INSTRUCTIONS FOR THE TASK:
Each line from the one containing "[DownFlux Networking Design](design/server.md)" through the end of the records below must be repeated exactly, and no other line.

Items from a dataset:
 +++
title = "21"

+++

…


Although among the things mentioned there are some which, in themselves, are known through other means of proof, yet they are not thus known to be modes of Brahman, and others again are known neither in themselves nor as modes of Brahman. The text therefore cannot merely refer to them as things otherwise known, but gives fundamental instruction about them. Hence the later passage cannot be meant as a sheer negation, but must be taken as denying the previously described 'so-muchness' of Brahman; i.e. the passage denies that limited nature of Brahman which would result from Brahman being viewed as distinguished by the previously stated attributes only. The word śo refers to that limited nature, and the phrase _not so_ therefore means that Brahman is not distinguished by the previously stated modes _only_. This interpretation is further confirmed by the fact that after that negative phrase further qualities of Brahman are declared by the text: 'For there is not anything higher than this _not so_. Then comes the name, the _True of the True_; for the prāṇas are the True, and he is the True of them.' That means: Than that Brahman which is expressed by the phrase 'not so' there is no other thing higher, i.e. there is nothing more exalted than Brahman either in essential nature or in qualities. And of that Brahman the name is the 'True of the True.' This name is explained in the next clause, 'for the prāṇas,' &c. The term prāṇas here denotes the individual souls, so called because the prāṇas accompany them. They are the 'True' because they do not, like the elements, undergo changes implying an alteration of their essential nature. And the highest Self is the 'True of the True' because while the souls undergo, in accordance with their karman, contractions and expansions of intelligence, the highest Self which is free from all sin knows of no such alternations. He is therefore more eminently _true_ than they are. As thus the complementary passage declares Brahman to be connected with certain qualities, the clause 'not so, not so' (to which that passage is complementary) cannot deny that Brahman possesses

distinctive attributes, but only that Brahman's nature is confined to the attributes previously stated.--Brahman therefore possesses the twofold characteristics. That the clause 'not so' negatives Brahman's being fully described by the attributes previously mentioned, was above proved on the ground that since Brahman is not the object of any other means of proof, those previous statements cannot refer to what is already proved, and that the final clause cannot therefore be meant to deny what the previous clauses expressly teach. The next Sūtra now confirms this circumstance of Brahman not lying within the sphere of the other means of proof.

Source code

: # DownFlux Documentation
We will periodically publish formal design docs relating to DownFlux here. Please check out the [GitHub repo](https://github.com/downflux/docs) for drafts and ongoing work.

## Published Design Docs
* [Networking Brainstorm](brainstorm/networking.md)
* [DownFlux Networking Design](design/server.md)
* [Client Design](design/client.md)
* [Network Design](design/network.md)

RESPONSE TO THIS TASK:
* [DownFlux Networking Design](design/server.md)
* [Client Design](design/client.md)
* [Network Design](design/network.md)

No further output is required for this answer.